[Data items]
____
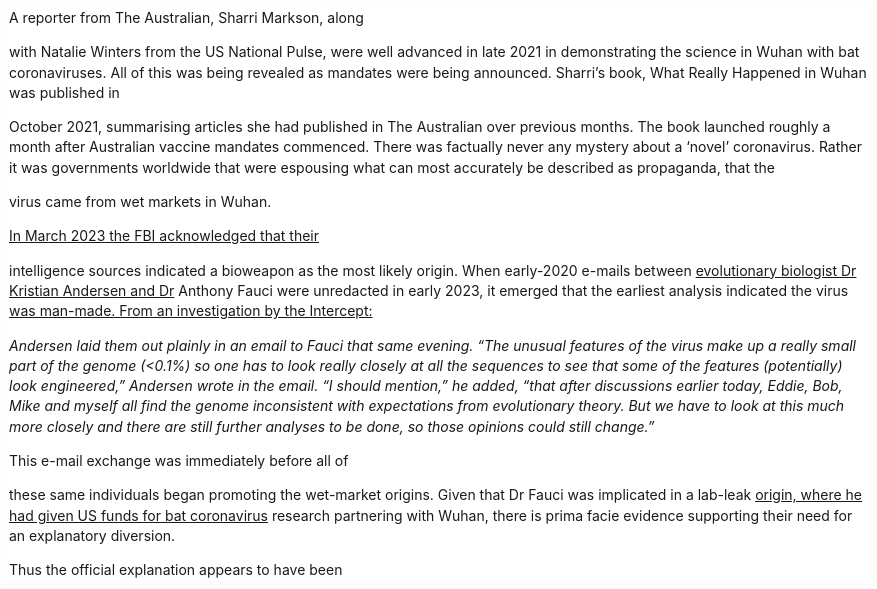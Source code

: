 A reporter from The Australian, Sharri Markson, along

with Natalie Winters from the US National Pulse, were
well advanced in late 2021 in demonstrating the science
in Wuhan with bat coronaviruses. All of this was being
revealed as mandates were being announced. Sharri’s
book, What Really Happened in Wuhan was published in

October 2021, summarising articles she had published
in The Australian over previous months. The book
launched roughly a month after Australian vaccine
mandates commenced. There was factually never any
mystery about a ‘novel’ coronavirus. Rather it was
governments worldwide that were espousing what can
most accurately be described as propaganda, that the


virus came from wet markets in Wuhan.

[In March 2023 the FBI acknowledged that their](https://edition.cnn.com/2023/02/28/politics/wray-fbi-covid-origins-lab-china/index.html)

intelligence sources indicated a bioweapon as the
most likely origin. When early-2020 e-mails between
[evolutionary biologist Dr Kristian Andersen and Dr](https://theintercept.com/2023/01/19/covid-origin-nih-emails/)
Anthony Fauci were unredacted in early 2023, it
emerged that the earliest analysis indicated the virus
[was man-made. From an investigation by the Intercept:](https://theintercept.com/2023/01/19/covid-origin-nih-emails/)

_Andersen laid them out plainly in an email to Fauci_
_that same evening. “The unusual features of the_
_virus make up a really small part of the genome_
_(<0.1%) so one has to look really closely at all_
_the sequences to see that some of the features_
_(potentially) look engineered,” Andersen wrote_
_in the email. “I should mention,” he added, “that_
_after discussions earlier today, Eddie, Bob, Mike_
_and myself all find the genome inconsistent with_
_expectations from evolutionary theory. But we have_
_to look at this much more closely and there are still_
_further analyses to be done, so those opinions could_
_still change.”_

This e-mail exchange was immediately before all of

these same individuals began promoting the wet-market
origins. Given that Dr Fauci was implicated in a lab-leak
[origin, where he had given US funds for bat coronavirus](https://web.archive.org/web/20210521182016/https://reporter.nih.gov/search/-bvPCvB7zkyvb1AjAgW5Yg/project-details/8674931)
research partnering with Wuhan, there is prima facie
evidence supporting their need for an explanatory
diversion.

Thus the official explanation appears to have been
____
▶ WORK ITEM
With the images left out, output all the entries above exactly.

▶ EXERCISE RESPONSE
Source code

: A reporter from The Australian, Sharri Markson, along

with Natalie Winters from the US National Pulse, were
well advanced in late 2021 in demonstrating the science
in Wuhan with bat coronaviruses. All of this was being
revealed as mandates were being announced. Sharri’s
book, What Really Happened in Wuhan was published in

October 2021, summarising articles she had published
in The Australian over previous months. The book
launched roughly a month after Australian vaccine
mandates commenced. There was factually never any
mystery about a ‘novel’ coronavirus. Rather it was
governments worldwide that were espousing what can
most accurately be described as propaganda, that the


virus came from wet markets in Wuhan.

[In March 2023 the FBI acknowledged that their](https://edition.cnn.com/2023/02/28/politics/wray-fbi-covid-origins-lab-china/index.html)

intelligence sources indicated a bioweapon as the
most likely origin. When early-2020 e-mails between
[evolutionary biologist Dr Kristian Andersen and Dr](https://theintercept.com/2023/01/19/covid-origin-nih-emails/)
Anthony Fauci were unredacted in early 2023, it
emerged that the earliest analysis indicated the virus
[was man-made. From an investigation by the Intercept:](https://theintercept.com/2023/01/19/covid-origin-nih-emails/)

_Andersen laid them out plainly in an email to Fauci_
_that same evening. “The unusual features of the_
_virus make up a really small part of the genome_
_(<0.1%) so one has to look really closely at all_
_the sequences to see that some of the features_
_(potentially) look engineered,” Andersen wrote_
_in the email. “I should mention,” he added, “that_
_after discussions earlier today, Eddie, Bob, Mike_
_and myself all find the genome inconsistent with_
_expectations from evolutionary theory. But we have_
_to look at this much more closely and there are still_
_further analyses to be done, so those opinions could_
_still change.”_

This e-mail exchange was immediately before all of

these same individuals began promoting the wet-market
origins. Given that Dr Fauci was implicated in a lab-leak
[origin, where he had given US funds for bat coronavirus](https://web.archive.org/web/20210521182016/https://reporter.nih.gov/search/-bvPCvB7zkyvb1AjAgW5Yg/project-details/8674931)
research partnering with Wuhan, there is prima facie
evidence supporting their need for an explanatory
diversion.

Thus the official explanation appears to have been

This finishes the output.